▶ _Task statement_:
From the line holding "The numbers on" to the final line below, restate each line word for word and add nothing.

** Dataset entries follows **

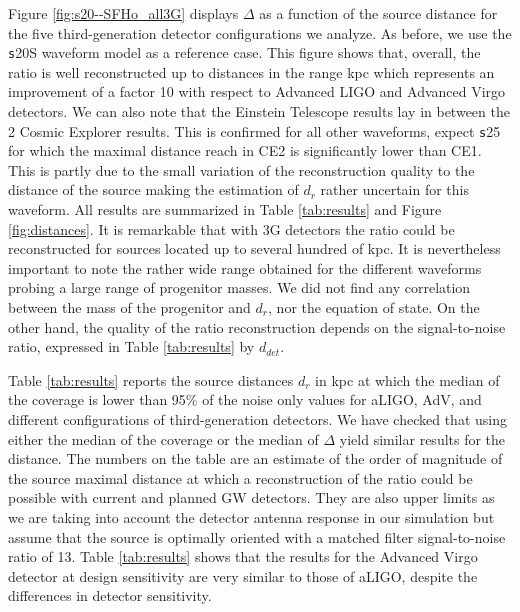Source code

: Figure \ref{fig:s20--SFHo_all3G} displays $\Delta$ as a function of the source distance for the five third-generation detector configurations we analyze. As before, we use the {\texttt s20S} waveform model as a reference case.  This figure shows that,  overall, the ratio is well reconstructed up to distances in the range \unit[100--200]{kpc} which represents an improvement of a factor 10 with respect to Advanced LIGO and Advanced Virgo detectors. We can also note that the Einstein Telescope results lay in between the 2 Cosmic Explorer results. This is confirmed for all other waveforms, expect {\texttt s25}
for which the maximal distance reach in CE2 is significantly lower than CE1. This is partly due to the
small variation of the reconstruction quality to the distance of the source making the estimation of $d_r$
rather uncertain for this waveform. All results are summarized in Table \ref{tab:results} and Figure
\ref{fig:distances}. It is remarkable that with 3G detectors the ratio could be reconstructed for sources
located up to several hundred of kpc. It is nevertheless important to note the rather wide range obtained
for the different waveforms probing a large range of progenitor masses.
We did not find any correlation between the mass of the progenitor and $d_r$, nor the equation of state.
On the other hand, the quality
of the ratio reconstruction depends on the signal-to-noise ratio, expressed in Table \ref{tab:results} by
$d_{det}$.


Table \ref{tab:results} reports the source distances $d_r$ in kpc at which the median of the coverage is lower than 95\% of the noise only values for aLIGO, AdV, and different configurations of third-generation detectors. We have checked that using either the median of the coverage or the median of $\Delta$ yield similar results for the distance.
The numbers on the table are an estimate of the order of magnitude of the source maximal distance at which a
reconstruction of the ratio could be possible with current and planned GW detectors.
They are also upper limits as we are taking into account the detector antenna response in our
simulation but assume that the source is optimally oriented with a matched filter signal-to-noise ratio of 13. 
Table \ref{tab:results} shows that the results for the Advanced Virgo detector at design sensitivity are very similar to those of aLIGO, despite the differences in detector sensitivity.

** End of Dataset entries **

▶ _Response to the task_:
The numbers on the table are an estimate of the order of magnitude of the source maximal distance at which a
reconstruction of the ratio could be possible with current and planned GW detectors.
They are also upper limits as we are taking into account the detector antenna response in our
simulation but assume that the source is optimally oriented with a matched filter signal-to-noise ratio of 13. 
Table \ref{tab:results} shows that the results for the Advanced Virgo detector at design sensitivity are very similar to those of aLIGO, despite the differences in detector sensitivity.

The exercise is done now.